I have been working on this the last few days, but I am having trouble figuring it out. I'm looking for some pointers on a good way to approach this.

I am trying to set up an alert that will identify when a particular unit within a group is an outlier (say<20%) of the entire group as an average. I hate to use a metaphor instead of showing event data, but I can't do that. A good metaphor is light bulbs in a house.

Each light bulb is reporting event data every 5 minutes, and these events contain the following information:

  • House ID#
  • Lightbulb ID#
  • total power consumed by light (this value accumulates indefinitely as the light bulb is turned on)
  • Timestamp

A typical application will be that a house has 10 light bulbs in it, all reporting the above data to Splunk. I can watch the power consumed by each light over time and see how long that light has been turned on. I can look at all of the lights at once and see which lights are on the most/use the most energy, etc.
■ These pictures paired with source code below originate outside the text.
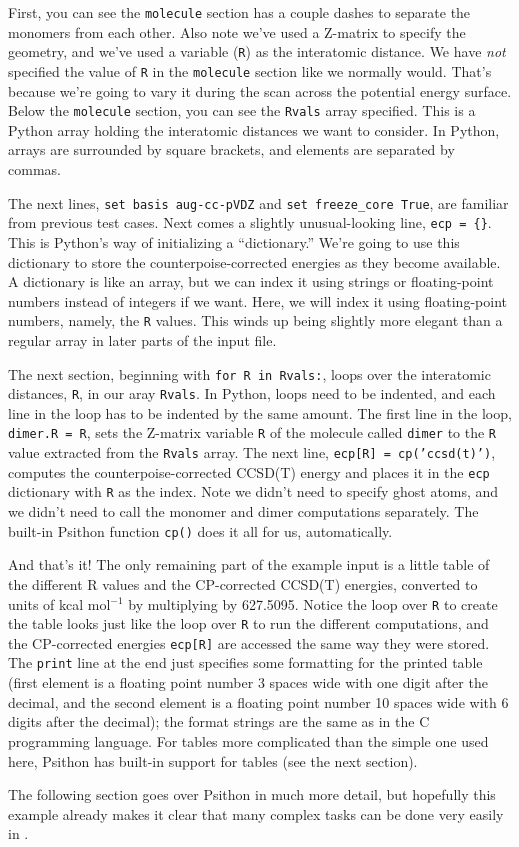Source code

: First, you can see the {\tt molecule} section has a couple dashes to
separate the monomers from each other.  Also note we've used a Z-matrix to
specify the geometry, and we've used a variable ({\tt R}) as the
interatomic distance.  We have {\em not} specified the value of {\tt R} in
the {\tt molecule} section like we normally would.  That's because we're
going to vary it during the scan across the potential energy surface.
Below the {\tt molecule} section, you can see the {\tt Rvals} array
specified.  This is a Python array holding the interatomic distances we
want to consider.  In Python, arrays are surrounded by square brackets, and
elements are separated by commas.

The next lines, {\tt set basis aug-cc-pVDZ} and {\tt set freeze\_core
True}, are familiar from previous test cases.  Next comes a slightly
unusual-looking line, {\tt ecp = \{\}}.  This is Python's way of initializing
a ``dictionary.''  We're going to use this dictionary to store the
counterpoise-corrected energies as they become available.  A dictionary is
like an array, but we can index it using strings or floating-point numbers
instead of integers if we want.  Here, we will index it using
floating-point numbers, namely, the {\tt R} values.  This winds up being
slightly more elegant than a regular array in later parts of the input
file.

The next section, beginning with {\tt for R in Rvals:}, loops over the
interatomic distances, {\tt R}, in our aray {\tt Rvals}.  In Python,
loops need to be indented, and each line in the loop has to be indented
by the same amount.  The first line in the loop, {\tt dimer.R = R},
sets the Z-matrix variable {\tt R} of the molecule called {\tt dimer}
to the {\tt R} value extracted from the {\tt Rvals} array.  The next line,
{\tt ecp[R] = cp('ccsd(t)')}, computes the counterpoise-corrected
CCSD(T) energy and places it in the {\tt ecp} dictionary with {\tt R} as
the index.  Note we didn't need to specify ghost atoms, and we didn't need
to call the monomer and dimer computations separately.  The built-in
Psithon function {\tt cp()} does it all for us, automatically.

And that's it!  The only remaining part of the example input is a little
table of the different R values and the CP-corrected CCSD(T) energies,
converted to units of kcal mol$^{-1}$ by multiplying by 627.5095.  Notice
the loop over {\tt R} to create the table looks just like the loop over
{\tt R} to run the different computations, and the CP-corrected energies 
{\tt ecp[R]} are accessed the same way they were stored.  The {\tt print}
line at the end just specifies some formatting for the printed table (first
element is a floating point number 3 spaces wide with one digit after the
decimal, and the second element is a floating point number 10 spaces wide
with 6 digits after the decimal); the format strings are the same as in the
C programming language.  For tables more complicated than the simple one
used here, Psithon has built-in support for tables (see the next section).

The following section goes over Psithon in much more detail, but
hopefully this example already makes it clear that many complex tasks
can be done very easily in \PSIfour.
All lights should have similar usage throughout the day, so I would expect the average power of all lights used in the house to be similar to any specific light (IE tight grouping of data). If by the end of the day, one of the lights has only used <=20% of the average power of all lights - I want to be alerted so that I can look into that light and make sure it is working.

I have many houses reporting data, but I only care about averaging within the individual houses - not across them.
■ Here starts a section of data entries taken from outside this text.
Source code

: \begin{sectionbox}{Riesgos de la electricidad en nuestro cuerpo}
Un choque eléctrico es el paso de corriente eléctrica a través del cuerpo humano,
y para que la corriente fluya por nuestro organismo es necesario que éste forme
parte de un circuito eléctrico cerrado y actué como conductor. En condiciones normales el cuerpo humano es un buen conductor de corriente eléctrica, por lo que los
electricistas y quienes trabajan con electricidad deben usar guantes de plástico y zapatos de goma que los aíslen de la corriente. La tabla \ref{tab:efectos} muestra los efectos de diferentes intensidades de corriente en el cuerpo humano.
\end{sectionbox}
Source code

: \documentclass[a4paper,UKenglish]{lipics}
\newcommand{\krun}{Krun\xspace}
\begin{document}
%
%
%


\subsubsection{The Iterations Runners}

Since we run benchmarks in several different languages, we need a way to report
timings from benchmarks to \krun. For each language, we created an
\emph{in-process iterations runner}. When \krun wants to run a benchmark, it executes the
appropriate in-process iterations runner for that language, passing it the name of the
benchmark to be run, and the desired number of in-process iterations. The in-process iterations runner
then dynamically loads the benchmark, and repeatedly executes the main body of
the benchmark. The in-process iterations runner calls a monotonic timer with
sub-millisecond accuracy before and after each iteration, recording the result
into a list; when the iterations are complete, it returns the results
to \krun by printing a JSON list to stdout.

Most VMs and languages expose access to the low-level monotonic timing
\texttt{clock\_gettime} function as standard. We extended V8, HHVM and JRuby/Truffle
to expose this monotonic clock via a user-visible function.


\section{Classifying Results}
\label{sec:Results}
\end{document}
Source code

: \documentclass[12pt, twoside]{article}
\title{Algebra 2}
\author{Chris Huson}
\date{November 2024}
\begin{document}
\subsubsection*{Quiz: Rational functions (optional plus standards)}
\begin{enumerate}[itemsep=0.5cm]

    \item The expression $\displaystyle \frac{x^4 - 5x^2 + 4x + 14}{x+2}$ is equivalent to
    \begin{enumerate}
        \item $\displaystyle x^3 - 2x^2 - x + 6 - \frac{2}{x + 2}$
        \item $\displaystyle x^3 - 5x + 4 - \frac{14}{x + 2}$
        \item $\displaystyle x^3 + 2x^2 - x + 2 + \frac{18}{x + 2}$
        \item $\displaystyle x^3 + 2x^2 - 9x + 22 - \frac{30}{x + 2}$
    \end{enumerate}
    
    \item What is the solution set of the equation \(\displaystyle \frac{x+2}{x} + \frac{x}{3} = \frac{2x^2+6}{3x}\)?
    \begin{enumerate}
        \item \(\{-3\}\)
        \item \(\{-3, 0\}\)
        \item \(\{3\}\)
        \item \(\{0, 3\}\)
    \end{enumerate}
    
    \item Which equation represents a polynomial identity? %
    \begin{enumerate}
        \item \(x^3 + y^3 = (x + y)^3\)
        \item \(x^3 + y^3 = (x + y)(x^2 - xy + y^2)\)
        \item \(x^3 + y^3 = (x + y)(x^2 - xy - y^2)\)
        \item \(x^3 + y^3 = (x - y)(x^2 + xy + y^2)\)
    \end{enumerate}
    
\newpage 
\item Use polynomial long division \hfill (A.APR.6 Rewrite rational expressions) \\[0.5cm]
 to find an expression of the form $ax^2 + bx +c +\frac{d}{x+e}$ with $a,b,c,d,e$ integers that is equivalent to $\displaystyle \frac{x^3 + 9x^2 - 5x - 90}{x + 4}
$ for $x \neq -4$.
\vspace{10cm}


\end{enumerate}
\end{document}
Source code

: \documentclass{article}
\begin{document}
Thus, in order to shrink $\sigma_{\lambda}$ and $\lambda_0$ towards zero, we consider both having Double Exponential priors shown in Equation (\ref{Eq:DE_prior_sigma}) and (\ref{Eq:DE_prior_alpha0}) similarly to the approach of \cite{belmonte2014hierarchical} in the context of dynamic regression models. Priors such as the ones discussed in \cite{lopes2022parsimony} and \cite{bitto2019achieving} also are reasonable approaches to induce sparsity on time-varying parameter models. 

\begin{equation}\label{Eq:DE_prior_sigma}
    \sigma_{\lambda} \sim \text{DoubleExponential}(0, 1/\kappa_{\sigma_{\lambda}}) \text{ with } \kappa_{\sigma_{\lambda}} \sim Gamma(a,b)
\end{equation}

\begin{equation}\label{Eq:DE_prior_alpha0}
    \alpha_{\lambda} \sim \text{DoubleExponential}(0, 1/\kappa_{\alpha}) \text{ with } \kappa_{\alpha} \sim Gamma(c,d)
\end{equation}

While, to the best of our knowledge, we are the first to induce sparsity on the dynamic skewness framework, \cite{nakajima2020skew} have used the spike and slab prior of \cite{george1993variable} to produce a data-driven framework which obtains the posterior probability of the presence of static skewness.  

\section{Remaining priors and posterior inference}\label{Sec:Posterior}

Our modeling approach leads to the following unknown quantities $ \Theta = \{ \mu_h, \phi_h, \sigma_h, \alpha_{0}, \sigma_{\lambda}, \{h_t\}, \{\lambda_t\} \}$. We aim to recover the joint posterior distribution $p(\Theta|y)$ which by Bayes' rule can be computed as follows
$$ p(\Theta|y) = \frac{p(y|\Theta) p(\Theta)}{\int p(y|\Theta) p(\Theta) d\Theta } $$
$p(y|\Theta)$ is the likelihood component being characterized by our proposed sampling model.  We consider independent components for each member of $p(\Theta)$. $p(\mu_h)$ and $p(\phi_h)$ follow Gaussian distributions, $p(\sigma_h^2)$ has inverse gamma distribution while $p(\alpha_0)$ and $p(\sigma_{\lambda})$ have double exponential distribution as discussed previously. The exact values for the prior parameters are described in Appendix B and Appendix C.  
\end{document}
So some "sample" data for a house:

EVENT_0:
HouseID: 001
LightID: A
TotalPower: 1W

EVENT_1:
HouseID: 001
LightID: B
TotalPower: 5W

EVENT_2:
HouseID: 001
LightID: C
TotalPower: 5W

EVENT_3:
HouseID: 001
LightID: A
TotalPower: 2W

EVENT_4:
HouseID: 001
LightID: B
TotalPower: 10W

EVENT_5:
HouseID: 001
LightID: C
TotalPower: 10W

EVENT_6:
HouseID: 001
LightID: A
TotalPower: 3W

EVENT_7:
HouseID: 001
LightID: B
TotalPower: 20W

EVENT_8:
HouseID: 001
LightID: C
TotalPower: 20W

Now extrapolate this out for a day, and you would see that "LightID: A" is significantly underpacing Light B and C.
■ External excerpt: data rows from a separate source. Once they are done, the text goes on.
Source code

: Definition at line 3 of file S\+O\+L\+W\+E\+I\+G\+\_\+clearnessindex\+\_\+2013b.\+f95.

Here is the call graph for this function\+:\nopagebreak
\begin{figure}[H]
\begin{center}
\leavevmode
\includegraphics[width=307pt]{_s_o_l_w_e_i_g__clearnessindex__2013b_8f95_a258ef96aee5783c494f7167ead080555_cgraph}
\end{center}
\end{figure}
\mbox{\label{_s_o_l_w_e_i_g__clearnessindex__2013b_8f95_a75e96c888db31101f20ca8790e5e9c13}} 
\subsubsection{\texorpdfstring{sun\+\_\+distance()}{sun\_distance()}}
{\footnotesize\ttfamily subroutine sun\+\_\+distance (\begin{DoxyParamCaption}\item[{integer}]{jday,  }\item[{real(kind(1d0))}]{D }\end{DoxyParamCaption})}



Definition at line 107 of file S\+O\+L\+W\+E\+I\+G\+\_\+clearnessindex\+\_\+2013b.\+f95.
How would I go about finding the average "TotalPower" for the entire house => Latest total power value of(A + B +C/3)= 3W +20W+20W/3=~14W and compare each individual lights power for the day to this average?

Note that I only need to look at the latest "TotalPower" at the end of the day as it is an accumulating field.

I have tried messing with some of the stddev stats and calculating upper/lower bounds, but can only seem to make each lightbulb compare to itself - yielding a stdev of 0 for everything.

I think the easiest way to do it is to find the average for the house - then compare it to the average of each lightbulb. But using the BY modifier seems to basically find the average of each lightbulb and compare it to itself. Once again giving me a 0 or 1.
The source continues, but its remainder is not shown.